- Theatrical release poster
- Directed by: Mike Newell
- Written by: Shelagh Delaney
- Produced by: Roger Randall-Cutler
- Starring: Miranda Richardson Rupert Everett
- Cinematography: Peter Hannan
- Music by: Richard Hartley theme song by Mari Wilson
- Production company: Goldcrest Films International
- Distributed by: 20th Century Fox
- Release date: 1 March 1985 (UK);
- Running time: 96 minutes
- Country: United Kingdom
- Language: English
- Budget: £1.36 million or £1.5 million
- Box office: £850,000 (UK) $3 million (US) $1 million (other territories)

= Dance with a Stranger =

Dance with a Stranger is a 1985 British film directed by Mike Newell. Telling the story of Ruth Ellis, the last woman to be hanged in Britain (1955), the film won critical acclaim, and aided the careers of two of its leading actors, Miranda Richardson and Rupert Everett. The screenplay was by Shelagh Delaney, author of A Taste of Honey, and was her third major screenplay. The story of Ellis has resonance in Britain because it provided part of the background to the extended national debates that led to the progressive abolition of capital punishment from 1965.

The theme song, a cover version of Peggy Lee's 1951 track "Would You Dance with a Stranger?", was performed by Mari Wilson and released as a single.

==Plot==
A former nude model and prostitute, Ruth is manager of a drinking club in London that has racing drivers as its main clients. Ruth lives in a flat above the bar with her illegitimate son Andy. Another child is in the custody of her estranged husband's family.

In the club, she meets David, an immature young man from a well-off family who wants to succeed in motor racing but suffers from lack of money and overuse of alcohol. Ruth falls for his looks and charm, but it is a doomed relationship. Without a job, he cannot afford to marry her, and his family would never accept her. When he makes a drunken scene in the club, she is discharged from her job and made homeless.

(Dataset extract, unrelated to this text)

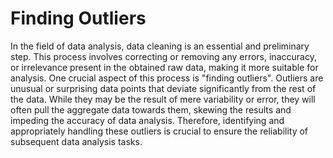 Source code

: # Finding Outliers 

In the field of data analysis, data cleaning is an essential and preliminary step. This process involves correcting or removing any errors, inaccuracy, or irrelevance present in the obtained raw data, making it more suitable for analysis. One crucial aspect of this process is "finding outliers". Outliers are unusual or surprising data points that deviate significantly from the rest of the data. While they may be the result of mere variability or error, they will often pull the aggregate data towards them, skewing the results and impeding the accuracy of data analysis. Therefore, identifying and appropriately handling these outliers is crucial to ensure the reliability of subsequent data analysis tasks.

Desmond, a wealthy admirer, secures a flat for her and her son, but she still sees David. When she tells him she is pregnant, he does nothing about it, and she miscarries. Distraught, she goes to a house in Hampstead where she believes David is at a party. He comes out and goes with a girl to a pub. Ruth waits outside the pub, and when he emerges, she shoots him dead with four shots. She is arrested, tried and hanged.

==Cast==
- Miranda Richardson as Ruth Ellis
- Rupert Everett as David Blakely
- Ian Holm as Desmond Cussen
- Stratford Johns as Morrie Conley
- Joanne Whalley as Christine
- Tom Chadbon as Anthony Findlater
- Jane Bertish as Carole Findlater
- David Troughton as Cliff Davis
- Tracy Louise Ward as Girl with Blakeley
- Matthew Carroll as Andy
- Lesley Manville as Maryanne
- David Beale as Man in Little Club
- Charon Bourke as Ballroom Singer

==Production==
The film was developed by producer Roger Randall-Cutler who was inspired to make it after meeting John Bickford, the lawyer who defended Ellis. "The movie is not about a hanging," he said. "It is a love story."

Randall Cutler did not meet with Ellis' son who was in a mental hospital, prior to his suicide in 1982. He talked twice with Desmond Cussen.

Randall Cutler approached Goldcrest Films for finance and they rejected him. However during filming Goldcrest agreed to invest £253,000 in exchange for worldwide distribution rights and 12% equity. The rest of the finance came from Channel Four and the National Film Finance Corporation.

During filming a stage play about Ellis, Breakneck, premiered.
==Reception==
===Box office===
The film was released in the UK in March 1985 and was the most popular film in the country for a week. Guy East of Goldcrest said the company promoted it very heavily prior to its release as it was shortly before the company was taking its slate to American Film Market and wanted the movie to be performing well at that time.

The film made a comfortable profit. Goldcrest Films invested £253,000 in the film and received £361,000, making them a profit of £108,000. Jake Eberts of Goldcrest - who had turned down the movie in 1983 - called it "a very good film" that was "much too small to make any impact on our finances" as the money came in "in dribs and drabs".

===Critical response===
Variety wrote "Miranda Richardson’s performance as Ruth Ellis is firstrate. With her rolling eyes and impulsive gestures, she captures the delicate nuances of an attractive girl who’s both cool and coquettish. Major flaw is Rupert Everett’s inability to convey more about David Blakeley than that he’s set to fail consistently in work and life."

On Rotten Tomatoes, the film has an approval rating of 91%, based on reviews from 11 critics.

===Accolades===

Mike Newell won Award of the Youth at the 1985 Cannes Film Festival for Dance with a Stranger. Miranda Richardson won Best Actress at the Evening Standard British Film Awards, and Ian Holm won Boston Society of Film Critics Awards 1985 for this and other performances.